CycL in computer science and artificial intelligence is an ontology language used by Doug Lenat's Cyc artificial intelligence project. Ramanathan V. Guha was instrumental in the design of the language early versions of the language. There is a close variant of CycL known as MELD.

The original version of CycL was a frame language, but the modern version is not. Rather, it is a declarative language based on classical first-order logic, with extensions for modal operators and higher order quantification.

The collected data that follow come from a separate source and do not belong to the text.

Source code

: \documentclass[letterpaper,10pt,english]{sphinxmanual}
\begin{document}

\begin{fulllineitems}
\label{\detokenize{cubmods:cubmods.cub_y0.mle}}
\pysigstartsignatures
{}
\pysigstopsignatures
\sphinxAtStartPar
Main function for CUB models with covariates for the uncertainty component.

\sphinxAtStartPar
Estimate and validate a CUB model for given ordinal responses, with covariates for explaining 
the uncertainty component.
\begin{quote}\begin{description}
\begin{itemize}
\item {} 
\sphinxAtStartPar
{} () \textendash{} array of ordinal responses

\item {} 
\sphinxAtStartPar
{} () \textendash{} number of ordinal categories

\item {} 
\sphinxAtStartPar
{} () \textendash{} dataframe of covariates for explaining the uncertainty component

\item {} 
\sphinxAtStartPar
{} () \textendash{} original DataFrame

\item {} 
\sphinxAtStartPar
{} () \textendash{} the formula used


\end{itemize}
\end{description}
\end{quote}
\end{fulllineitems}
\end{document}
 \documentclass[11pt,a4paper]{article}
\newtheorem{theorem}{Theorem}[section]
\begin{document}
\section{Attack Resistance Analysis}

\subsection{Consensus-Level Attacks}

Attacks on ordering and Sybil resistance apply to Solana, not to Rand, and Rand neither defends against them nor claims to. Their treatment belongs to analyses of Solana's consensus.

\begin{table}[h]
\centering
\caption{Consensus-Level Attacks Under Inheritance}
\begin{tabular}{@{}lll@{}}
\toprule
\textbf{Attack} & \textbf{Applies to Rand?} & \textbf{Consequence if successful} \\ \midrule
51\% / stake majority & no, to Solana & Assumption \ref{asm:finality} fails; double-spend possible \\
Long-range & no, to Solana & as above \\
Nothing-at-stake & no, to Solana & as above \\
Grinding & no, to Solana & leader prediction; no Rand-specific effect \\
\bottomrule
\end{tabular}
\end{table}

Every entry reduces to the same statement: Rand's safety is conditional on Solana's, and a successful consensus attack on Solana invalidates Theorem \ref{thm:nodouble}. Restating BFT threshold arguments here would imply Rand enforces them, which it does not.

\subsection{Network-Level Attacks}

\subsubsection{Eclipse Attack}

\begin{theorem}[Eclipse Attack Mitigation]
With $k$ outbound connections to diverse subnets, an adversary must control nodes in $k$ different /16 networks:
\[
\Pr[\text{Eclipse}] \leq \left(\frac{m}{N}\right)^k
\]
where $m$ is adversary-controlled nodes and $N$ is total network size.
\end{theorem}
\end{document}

CycL is used to represent the knowledge stored in the Cyc Knowledge Base, available from Cycorp. The source code written in CycL released with the OpenCyc system is licensed as open source, to increase its usefulness in supporting the semantic web.

Contents

Basic Ideas

CycL has some basic ideas:

  • Naming the constants used to refer to information for represented concepts.
  • Grouping the constants together in a generalization/specialization hierarchy (usually called categorization).
  • Stating general rules that support inference about the concepts.
  • The truth or falsity of a CycL sentence is context-relative; these contexts are represented in CycL as Microtheories.

Constants

The concept names in Cyc are known as constants. Constants start with "#$" and are case-sensitive. There are constants for:

  • Individual items known as individuals, such as #$BillClinton or #$France.
  • Collections, such as #$Tree-ThePlant (containing all trees) or #$EquivalenceRelation (containing all equivalence relations). A member of a collection is called an instance of that collection.
  • Truth Functions which can be applied to one or more other concepts and return either true or false. For example #$siblings is the sibling relationship, true if the two arguments are siblings. By convention, truth function constants start with a lower-case letter. Truth functions may be broken down into logical connectives (such as #$and, #$or, #$not, #$implies), quantifiers (#$forAll, #$thereExists, etc.) and predicates.
  • Functions, which produce new terms from given ones. For example, #$FruitFn, when provided with an argument describing a type (or collection) of plants, will return the collection of its fruits. By convention, function constants start with an upper-case letter and end with the string "Fn".